WORK INSTRUCTIONS
The answer must be every line of the records below that contains the word "Inlines".

(Collected data entries)
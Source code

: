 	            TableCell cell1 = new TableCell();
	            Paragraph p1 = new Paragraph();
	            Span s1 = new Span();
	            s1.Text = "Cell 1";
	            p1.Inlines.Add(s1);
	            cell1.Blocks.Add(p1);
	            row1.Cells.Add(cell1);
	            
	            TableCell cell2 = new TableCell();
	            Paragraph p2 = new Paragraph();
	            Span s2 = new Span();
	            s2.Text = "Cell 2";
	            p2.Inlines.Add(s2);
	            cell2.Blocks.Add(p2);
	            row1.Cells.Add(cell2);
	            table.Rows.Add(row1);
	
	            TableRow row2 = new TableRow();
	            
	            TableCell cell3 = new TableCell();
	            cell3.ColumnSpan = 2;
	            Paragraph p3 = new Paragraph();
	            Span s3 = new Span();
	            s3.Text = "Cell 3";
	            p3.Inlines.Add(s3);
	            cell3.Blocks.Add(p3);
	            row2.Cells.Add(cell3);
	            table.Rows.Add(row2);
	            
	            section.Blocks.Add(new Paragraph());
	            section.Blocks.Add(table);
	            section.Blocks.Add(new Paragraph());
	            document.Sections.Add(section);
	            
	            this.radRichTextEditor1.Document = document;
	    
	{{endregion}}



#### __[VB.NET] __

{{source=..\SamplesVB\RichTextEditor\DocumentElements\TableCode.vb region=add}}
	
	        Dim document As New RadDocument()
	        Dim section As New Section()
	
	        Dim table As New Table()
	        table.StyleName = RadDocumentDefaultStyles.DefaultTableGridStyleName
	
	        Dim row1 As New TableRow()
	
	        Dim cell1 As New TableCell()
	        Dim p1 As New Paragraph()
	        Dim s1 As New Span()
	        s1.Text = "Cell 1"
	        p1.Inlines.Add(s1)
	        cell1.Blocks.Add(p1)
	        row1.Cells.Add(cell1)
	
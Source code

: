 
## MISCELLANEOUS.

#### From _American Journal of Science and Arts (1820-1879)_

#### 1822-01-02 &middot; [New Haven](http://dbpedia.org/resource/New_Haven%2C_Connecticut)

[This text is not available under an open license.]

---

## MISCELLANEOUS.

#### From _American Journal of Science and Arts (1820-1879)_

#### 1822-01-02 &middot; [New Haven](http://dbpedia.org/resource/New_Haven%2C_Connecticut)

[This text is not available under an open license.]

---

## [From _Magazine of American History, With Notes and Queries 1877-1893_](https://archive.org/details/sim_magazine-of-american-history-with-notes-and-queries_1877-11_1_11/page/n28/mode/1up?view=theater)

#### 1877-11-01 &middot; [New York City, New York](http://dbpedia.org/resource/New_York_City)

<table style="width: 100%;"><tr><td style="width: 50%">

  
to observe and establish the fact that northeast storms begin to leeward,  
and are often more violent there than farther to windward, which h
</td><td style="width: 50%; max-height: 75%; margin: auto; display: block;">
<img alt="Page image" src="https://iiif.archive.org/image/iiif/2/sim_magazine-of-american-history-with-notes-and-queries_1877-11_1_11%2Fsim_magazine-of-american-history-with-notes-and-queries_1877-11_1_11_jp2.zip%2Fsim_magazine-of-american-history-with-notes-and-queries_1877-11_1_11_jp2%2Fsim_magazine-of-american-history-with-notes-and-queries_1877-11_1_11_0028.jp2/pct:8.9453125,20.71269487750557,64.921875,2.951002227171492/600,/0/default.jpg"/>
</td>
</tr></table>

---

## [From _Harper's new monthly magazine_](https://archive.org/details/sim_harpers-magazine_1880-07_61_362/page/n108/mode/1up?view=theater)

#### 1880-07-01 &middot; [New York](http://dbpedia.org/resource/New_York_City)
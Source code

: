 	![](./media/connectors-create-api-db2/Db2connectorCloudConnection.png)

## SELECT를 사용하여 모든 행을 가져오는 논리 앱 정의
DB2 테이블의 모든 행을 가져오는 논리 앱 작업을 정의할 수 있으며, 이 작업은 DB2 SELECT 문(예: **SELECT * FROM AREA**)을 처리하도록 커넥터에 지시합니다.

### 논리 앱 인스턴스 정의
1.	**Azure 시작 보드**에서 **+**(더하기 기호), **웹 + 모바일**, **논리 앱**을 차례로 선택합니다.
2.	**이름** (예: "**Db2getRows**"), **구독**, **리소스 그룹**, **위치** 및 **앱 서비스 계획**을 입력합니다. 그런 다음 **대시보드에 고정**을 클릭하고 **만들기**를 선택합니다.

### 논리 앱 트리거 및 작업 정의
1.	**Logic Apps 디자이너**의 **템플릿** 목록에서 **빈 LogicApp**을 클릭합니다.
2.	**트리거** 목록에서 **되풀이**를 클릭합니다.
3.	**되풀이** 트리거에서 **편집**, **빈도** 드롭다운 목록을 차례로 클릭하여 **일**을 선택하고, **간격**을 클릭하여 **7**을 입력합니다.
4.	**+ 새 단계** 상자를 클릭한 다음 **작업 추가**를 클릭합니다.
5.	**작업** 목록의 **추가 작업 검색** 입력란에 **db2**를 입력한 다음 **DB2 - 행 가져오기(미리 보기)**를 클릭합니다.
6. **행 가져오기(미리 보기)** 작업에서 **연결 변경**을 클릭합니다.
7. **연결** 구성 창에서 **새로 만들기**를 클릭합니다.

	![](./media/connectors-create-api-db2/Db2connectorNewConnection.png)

OUTPUT
	            p1.Inlines.Add(s1);
	            p2.Inlines.Add(s2);
	            p3.Inlines.Add(s3);
	        p1.Inlines.Add(s1)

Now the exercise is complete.